*** MATERIAL FOR THE TASK ***
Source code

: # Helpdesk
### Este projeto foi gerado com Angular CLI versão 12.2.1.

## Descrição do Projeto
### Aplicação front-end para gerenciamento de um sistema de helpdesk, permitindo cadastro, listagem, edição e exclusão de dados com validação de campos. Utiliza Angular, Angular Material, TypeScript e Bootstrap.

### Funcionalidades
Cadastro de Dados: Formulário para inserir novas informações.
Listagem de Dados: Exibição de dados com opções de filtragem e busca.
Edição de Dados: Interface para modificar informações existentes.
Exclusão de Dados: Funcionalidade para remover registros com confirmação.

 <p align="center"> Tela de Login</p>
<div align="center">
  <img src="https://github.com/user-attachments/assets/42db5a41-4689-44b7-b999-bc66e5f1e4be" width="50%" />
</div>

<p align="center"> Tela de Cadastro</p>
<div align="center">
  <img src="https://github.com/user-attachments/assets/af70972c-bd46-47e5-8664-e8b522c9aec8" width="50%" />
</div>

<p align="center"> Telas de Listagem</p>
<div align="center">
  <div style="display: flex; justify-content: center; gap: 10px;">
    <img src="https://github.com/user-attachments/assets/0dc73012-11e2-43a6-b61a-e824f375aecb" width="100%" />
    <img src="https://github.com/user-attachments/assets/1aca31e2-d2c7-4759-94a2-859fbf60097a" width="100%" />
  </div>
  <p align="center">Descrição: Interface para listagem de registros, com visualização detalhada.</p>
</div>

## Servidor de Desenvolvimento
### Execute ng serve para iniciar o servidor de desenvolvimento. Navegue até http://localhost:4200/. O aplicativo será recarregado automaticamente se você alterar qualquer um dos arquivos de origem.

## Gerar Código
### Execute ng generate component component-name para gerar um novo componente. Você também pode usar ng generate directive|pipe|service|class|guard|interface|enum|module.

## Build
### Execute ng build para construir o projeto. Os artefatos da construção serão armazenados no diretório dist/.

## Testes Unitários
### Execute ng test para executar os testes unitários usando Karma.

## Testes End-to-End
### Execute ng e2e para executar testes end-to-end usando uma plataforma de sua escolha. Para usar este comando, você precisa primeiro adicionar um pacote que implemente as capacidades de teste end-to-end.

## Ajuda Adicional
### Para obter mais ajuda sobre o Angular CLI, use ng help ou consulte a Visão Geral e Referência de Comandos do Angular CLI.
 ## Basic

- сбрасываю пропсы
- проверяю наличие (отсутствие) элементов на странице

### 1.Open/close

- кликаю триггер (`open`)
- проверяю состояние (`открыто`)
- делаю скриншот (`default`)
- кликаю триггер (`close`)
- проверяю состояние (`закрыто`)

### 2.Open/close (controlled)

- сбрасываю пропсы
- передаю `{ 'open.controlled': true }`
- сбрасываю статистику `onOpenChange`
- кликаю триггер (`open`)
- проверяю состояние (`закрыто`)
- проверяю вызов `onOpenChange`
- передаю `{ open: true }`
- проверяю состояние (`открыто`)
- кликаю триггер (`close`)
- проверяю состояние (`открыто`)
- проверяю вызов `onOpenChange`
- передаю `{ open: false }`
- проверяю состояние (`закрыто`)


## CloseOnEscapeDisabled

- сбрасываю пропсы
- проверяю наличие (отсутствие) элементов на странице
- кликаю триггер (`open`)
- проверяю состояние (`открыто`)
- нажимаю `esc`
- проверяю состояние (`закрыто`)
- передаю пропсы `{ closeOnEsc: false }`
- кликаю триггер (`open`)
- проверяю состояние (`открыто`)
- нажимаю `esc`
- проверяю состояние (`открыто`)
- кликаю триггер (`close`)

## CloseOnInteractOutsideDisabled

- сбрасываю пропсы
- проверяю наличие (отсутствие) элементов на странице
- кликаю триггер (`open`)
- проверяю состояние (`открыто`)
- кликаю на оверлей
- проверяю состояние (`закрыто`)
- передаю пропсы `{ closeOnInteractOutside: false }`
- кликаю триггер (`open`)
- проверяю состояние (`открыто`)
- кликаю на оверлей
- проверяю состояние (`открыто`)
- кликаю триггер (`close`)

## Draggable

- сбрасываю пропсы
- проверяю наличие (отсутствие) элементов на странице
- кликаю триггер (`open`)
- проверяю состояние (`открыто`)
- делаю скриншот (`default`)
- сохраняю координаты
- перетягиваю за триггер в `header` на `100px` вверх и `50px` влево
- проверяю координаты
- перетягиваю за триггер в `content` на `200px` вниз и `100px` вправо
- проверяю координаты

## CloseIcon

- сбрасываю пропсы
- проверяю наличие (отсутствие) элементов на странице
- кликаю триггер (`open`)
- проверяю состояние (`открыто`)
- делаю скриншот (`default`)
*** End of MATERIAL FOR THE TASK ***
Using the entries above, give back exactly the line containing "### Execute ng test", the line containing "### 1.Open/close", and every line between them, and nothing else.

EXERCISE RESPONSE —
### Execute ng test para executar os testes unitários usando Karma.

## Testes End-to-End
### Execute ng e2e para executar testes end-to-end usando uma plataforma de sua escolha. Para usar este comando, você precisa primeiro adicionar um pacote que implemente as capacidades de teste end-to-end.

## Ajuda Adicional
### Para obter mais ajuda sobre o Angular CLI, use ng help ou consulte a Visão Geral e Referência de Comandos do Angular CLI.
 ## Basic

- сбрасываю пропсы
- проверяю наличие (отсутствие) элементов на странице

### 1.Open/close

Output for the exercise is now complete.